Dataset records
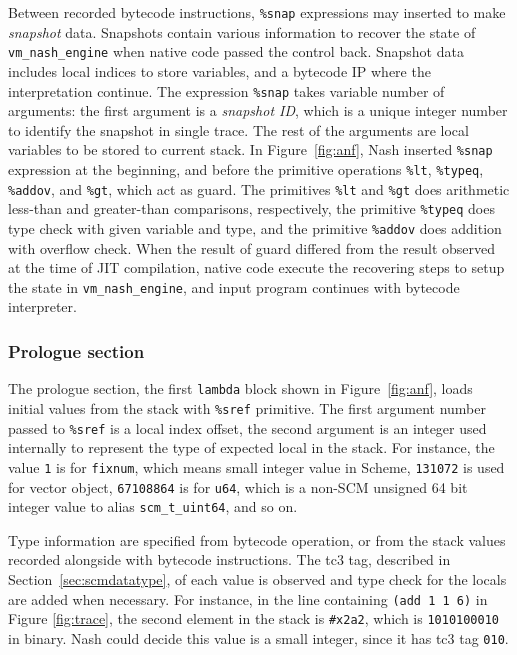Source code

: \documentclass[preprint, 10pt]{sigplanconf}
\begin{document}
Between recorded bytecode instructions, \texttt{\%snap} expressions may
inserted to make \textit{snapshot} data. Snapshots contain various information
to recover the state of \texttt{vm\_nash\_engine} when native code passed the
control back. Snapshot data includes local indices to store variables, and a
bytecode IP where the interpretation continue. The expression \texttt{\%snap}
takes variable number of arguments: the first argument is a \textit{snapshot
  ID}, which is a unique integer number to identify the snapshot in single
trace. The rest of the arguments are local variables to be stored to current
stack. In Figure~\hyperref[fig:anf]{\ref{fig:anf}}, Nash inserted
\texttt{\%snap} expression at the beginning, and before the primitive
operations \texttt{\%lt}, \texttt{\%typeq}, \texttt{\%addov}, and
\texttt{\%gt}, which act as guard. The primitives \texttt{\%lt} and
\texttt{\%gt} does arithmetic less-than and greater-than comparisons,
respectively, the primitive \texttt{\%typeq} does type check with given
variable and type, and the primitive \texttt{\%addov} does addition with
overflow check. When the result of guard differed from the result observed at
the time of JIT compilation, native code execute the recovering steps to setup
the state in \texttt{vm\_nash\_engine}, and input program continues with
bytecode interpreter.

\subsubsection{Prologue section}
\label{sec:irprologue}

The prologue section, the first \texttt{lambda} block shown in
Figure~\hyperref[fig:anf]{\ref{fig:anf}}, loads initial values from the stack
with \texttt{\%sref} primitive. The first argument number passed to
\texttt{\%sref} is a local index offset, the second argument is an integer
used internally to represent the type of expected local in the stack. For
instance, the value \texttt{1} is for \texttt{fixnum}, which means small
integer value in Scheme, \texttt{131072} is used for vector object,
\texttt{67108864} is for \texttt{u64}, which is a non-SCM unsigned 64 bit
integer value to alias \texttt{scm\_t\_uint64}, and so on.

Type information are specified from bytecode operation, or from the stack
values recorded alongside with bytecode instructions. The tc3 tag, described
in Section~\ref{sec:scmdatatype}, of each value is observed and type check for
the locals are added when necessary. For instance, in the line containing
\texttt{(add~1~1~6)} in Figure \hyperref[fig:trace]{\ref{fig:trace}}, the
second element in the stack is \texttt{\#x2a2}, which is \texttt{1010100010}
in binary. Nash could decide this value is a small integer, since it has tc3
tag \texttt{010}.
\end{document}
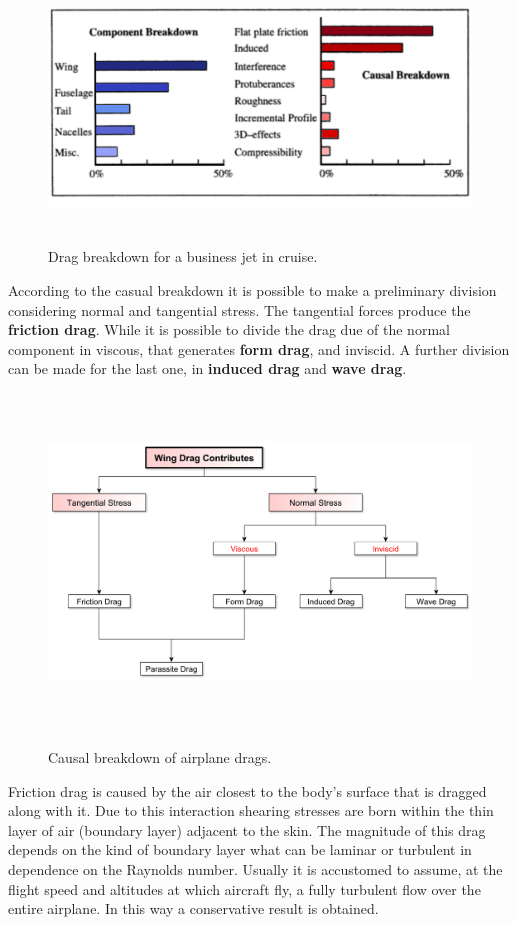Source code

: \begin{figure}[H]
\centering
{\includegraphics[height=6.4cm]{Immagini/component.png}} 
\caption{Drag breakdown for a business jet in cruise.}
\end{figure}
According to the casual breakdown it is possible to make a preliminary division considering normal and tangential stress. The tangential forces produce the {\bfseries friction drag}. While it is possible to divide the drag due of the normal component in viscous, that generates {\bfseries form drag}, and inviscid. A further division can be made for the last one, in {\bfseries induced drag}  and {\bfseries wave drag}.\\
\begin{figure}[H]
\centering
{\includegraphics[height=8.9cm]{Immagini/dragcomponentlast.pdf}} 
\caption{Causal breakdown of airplane drags.}
\end{figure}
Friction drag is caused by the air closest to the body’s surface that is dragged along with it. Due to this interaction shearing stresses are born within the thin layer of air (boundary layer) adjacent to the skin. The magnitude of this drag depends on the kind of boundary layer what can be laminar or turbulent in dependence on the Raynolds number. Usually it is accustomed to assume, at the flight speed and altitudes at which aircraft fly, a fully turbulent flow over the entire airplane. In this way a conservative result is obtained.\\

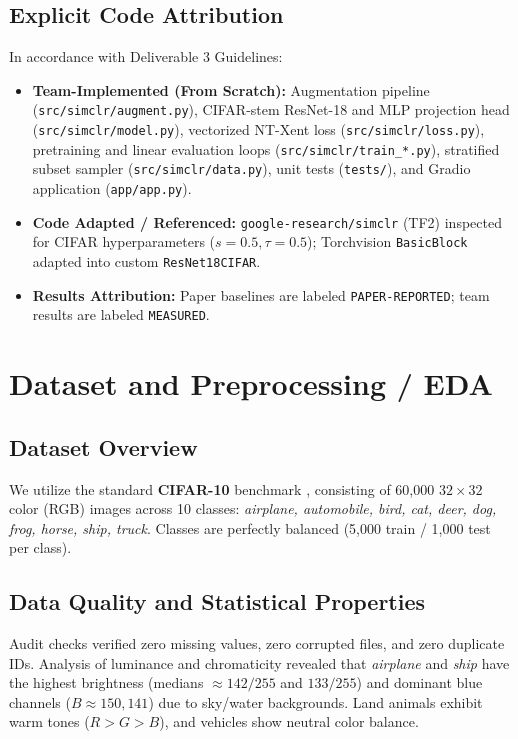 \documentclass[conference]{IEEEtran}
\begin{document}
\subsection{Explicit Code Attribution}
In accordance with Deliverable 3 Guidelines:
\begin{itemize}
    \item \textbf{Team-Implemented (From Scratch):} Augmentation pipeline (\texttt{src/simclr/augment.py}), CIFAR-stem ResNet-18 and MLP projection head (\texttt{src/simclr/model.py}), vectorized NT-Xent loss (\texttt{src/simclr/loss.py}), pretraining and linear evaluation loops (\texttt{src/simclr/train\_*.py}), stratified subset sampler (\texttt{src/simclr/data.py}), unit tests (\texttt{tests/}), and Gradio application (\texttt{app/app.py}).
    \item \textbf{Code Adapted / Referenced:} \texttt{google-research/simclr} (TF2) inspected for CIFAR hyperparameters ($s=0.5, \tau=0.5$); Torchvision \texttt{BasicBlock} adapted into custom \texttt{ResNet18CIFAR}.
    \item \textbf{Results Attribution:} Paper baselines are labeled \texttt{PAPER-REPORTED}; team results are labeled \texttt{MEASURED}.
\end{itemize}

\section{Dataset and Preprocessing / EDA}
\subsection{Dataset Overview}
We utilize the standard \textbf{CIFAR-10} benchmark \cite{krizhevsky2009learning}, consisting of 60,000 $32 \times 32$ color (RGB) images across 10 classes: \textit{airplane, automobile, bird, cat, deer, dog, frog, horse, ship, truck}. Classes are perfectly balanced (5,000 train / 1,000 test per class).

\subsection{Data Quality and Statistical Properties}
Audit checks verified zero missing values, zero corrupted files, and zero duplicate IDs. Analysis of luminance and chromaticity revealed that \textit{airplane} and \textit{ship} have the highest brightness (medians $\approx 142/255$ and $133/255$) and dominant blue channels ($B \approx 150, 141$) due to sky/water backgrounds. Land animals exhibit warm tones ($R > G > B$), and vehicles show neutral color balance.
\end{document}
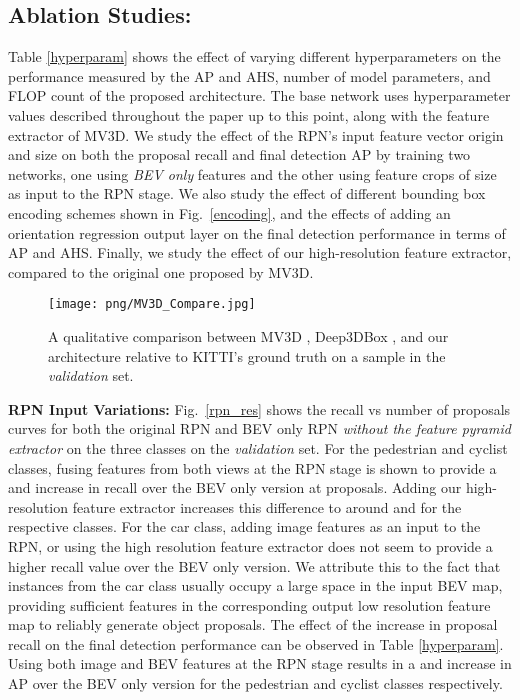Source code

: \documentclass[letterpaper, 10 pt, conference]{ieeeconf}
\newcommand{\fig}[1]{Fig.~\ref{#1}}
\begin{document}
\subsection{Ablation Studies:}
Table \ref{hyperparam} shows the effect of varying different hyperparameters on the performance measured by the AP and AHS, number of model parameters, and FLOP count of the proposed architecture. The base network uses hyperparameter values described throughout the paper up to this point, along with the feature extractor of MV3D. We study the effect of the RPN's input feature vector origin and size on both the proposal recall and final detection AP by training two networks, one using \textit{BEV only} features and the other using feature crops of size  as input to the RPN stage. We also study the effect of different bounding box encoding schemes shown in \fig{encoding}, and the effects of adding an orientation regression output layer on the final detection performance in terms of AP and AHS. Finally, we study the effect of our high-resolution feature extractor, compared to the original one proposed by MV3D.\\
\begin{figure}[t] 
\begin{center}
\texttt{[image: png/MV3D\_Compare.jpg]}
\end{center}
\caption{A qualitative comparison between MV3D \cite{cvpr17chen}, Deep3DBox \cite{mousavian20163d}, and our architecture relative to KITTI's ground truth on a sample in the \textit{validation} set.}
\label{res_comp}
\end{figure}

\noindent \textbf{RPN Input Variations:} \fig{rpn_res} shows the recall vs number of proposals curves for both the original RPN and BEV only RPN \textit{without the feature pyramid extractor} on the three classes on the \textit{validation} set. For the pedestrian and cyclist classes, fusing features from both views at the RPN stage is shown to provide a \textbf{} and\textbf{ } increase in recall over the BEV only version at  proposals.  Adding our high-resolution feature extractor increases this difference to around \textbf{} and \textbf{} for the respective classes. For the car class, adding image features as an input to the RPN, or using the high resolution feature extractor does not seem to provide a higher recall value over the BEV only version. We attribute this to the fact that instances from the car class usually occupy a large space in the input BEV map, providing sufficient features in the corresponding output low resolution feature map to reliably generate object proposals. The effect of the increase in proposal recall on the final detection performance can be observed in Table \ref{hyperparam}. Using both image and BEV features at the RPN stage results in a  and  increase in AP over the BEV only version for the pedestrian and cyclist classes respectively.\\ 
\end{document}
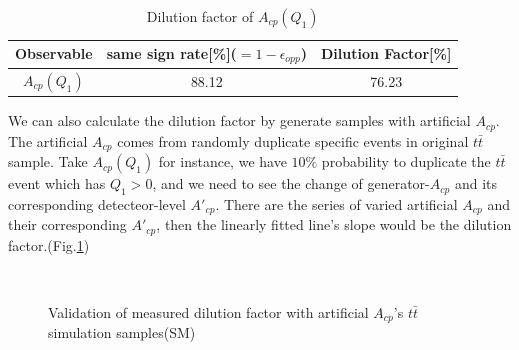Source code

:			\begin{center}
			\setlength{\tabcolsep}{12pt}
			\begin{longtable}{ c | c c }
			\caption{Dilution factor of $A_{cp}(Q_1)$}\\
			\hline
			Observable & same sign rate[\%]($=1-\epsilon_{opp}$) & Dilution Factor[\%] \\
			\hline
			$A_{cp}(Q_1)$ & 88.12  &  76.23  \\
			\hline
			\end{longtable}
			\label{Obs:tb:SM_DF}
			\end{center}

			We can also calculate the dilution factor by generate samples with artificial $A_{cp}$. The artificial $A_{cp}$ comes from randomly duplicate specific events in original $t\bar{t}$ sample. Take $A_{cp}(Q_1)$ for instance, we have $10\%$ probability to duplicate the $t\bar{t}$ event which has $Q_1 > 0$, and we need to see the change of generator-$A_{cp}$ and its corresponding detecteor-level $A'_{cp}$. There are the series of varied artificial $A_{cp}$ and their corresponding $A'_{cp}$, then the linearly fitted line's slope would be the dilution factor.(Fig.\ref{Obs:fig:vali_SM})

			\begin{figure}[H]
			\centering
			    \\
			\caption{Validation of measured dilution factor with artificial $A_{cp}$'s $t\bar{t}$ simulation samples(SM)}
			\label{Obs:fig:vali_SM}
			\end{figure}
			\FloatBarrier

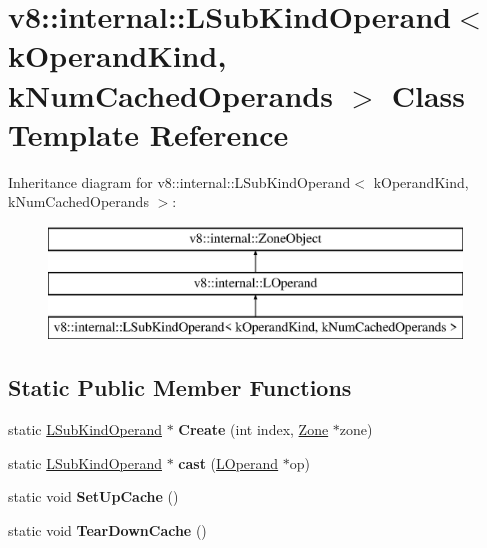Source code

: \hypertarget{classv8_1_1internal_1_1_l_sub_kind_operand}{}\section{v8\+:\+:internal\+:\+:L\+Sub\+Kind\+Operand$<$ k\+Operand\+Kind, k\+Num\+Cached\+Operands $>$ Class Template Reference}
\label{classv8_1_1internal_1_1_l_sub_kind_operand}
Inheritance diagram for v8\+:\+:internal\+:\+:L\+Sub\+Kind\+Operand$<$ k\+Operand\+Kind, k\+Num\+Cached\+Operands $>$\+:\begin{figure}[H]
\begin{center}
\leavevmode
\includegraphics[height=3.000000cm]{classv8_1_1internal_1_1_l_sub_kind_operand}
\end{center}
\end{figure}
\subsection*{Static Public Member Functions}
\begin{DoxyCompactItemize}
\item 
static \hyperlink{classv8_1_1internal_1_1_l_sub_kind_operand}{L\+Sub\+Kind\+Operand} $\ast$ {\bfseries Create} (int index, \hyperlink{classv8_1_1internal_1_1_zone}{Zone} $\ast$zone)\hypertarget{classv8_1_1internal_1_1_l_sub_kind_operand_acf77f214705fb8d875d08b1a6edb52dc}{}\label{classv8_1_1internal_1_1_l_sub_kind_operand_acf77f214705fb8d875d08b1a6edb52dc}

\item 
static \hyperlink{classv8_1_1internal_1_1_l_sub_kind_operand}{L\+Sub\+Kind\+Operand} $\ast$ {\bfseries cast} (\hyperlink{classv8_1_1internal_1_1_l_operand}{L\+Operand} $\ast$op)\hypertarget{classv8_1_1internal_1_1_l_sub_kind_operand_aadedb52c7c05fd5817b70bb15b21a5b8}{}\label{classv8_1_1internal_1_1_l_sub_kind_operand_aadedb52c7c05fd5817b70bb15b21a5b8}

\item 
static void {\bfseries Set\+Up\+Cache} ()\hypertarget{classv8_1_1internal_1_1_l_sub_kind_operand_ac690da0165e2ab3b7d8fc7b1f47ac437}{}\label{classv8_1_1internal_1_1_l_sub_kind_operand_ac690da0165e2ab3b7d8fc7b1f47ac437}

\item 
static void {\bfseries Tear\+Down\+Cache} ()\hypertarget{classv8_1_1internal_1_1_l_sub_kind_operand_ad34cf27f308b9b427e11d1d5bdb0cc41}{}\label{classv8_1_1internal_1_1_l_sub_kind_operand_ad34cf27f308b9b427e11d1d5bdb0cc41}

\end{DoxyCompactItemize}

▶ **Exercise directions**:
Among the entries above, locate the lines containing "instance, the value" and "type check for", and transcribe exactly those two lines and all lines between.

▶ **Exercise output**:
instance, the value \texttt{1} is for \texttt{fixnum}, which means small
integer value in Scheme, \texttt{131072} is used for vector object,
\texttt{67108864} is for \texttt{u64}, which is a non-SCM unsigned 64 bit
integer value to alias \texttt{scm\_t\_uint64}, and so on.

Type information are specified from bytecode operation, or from the stack
values recorded alongside with bytecode instructions. The tc3 tag, described
in Section~\ref{sec:scmdatatype}, of each value is observed and type check for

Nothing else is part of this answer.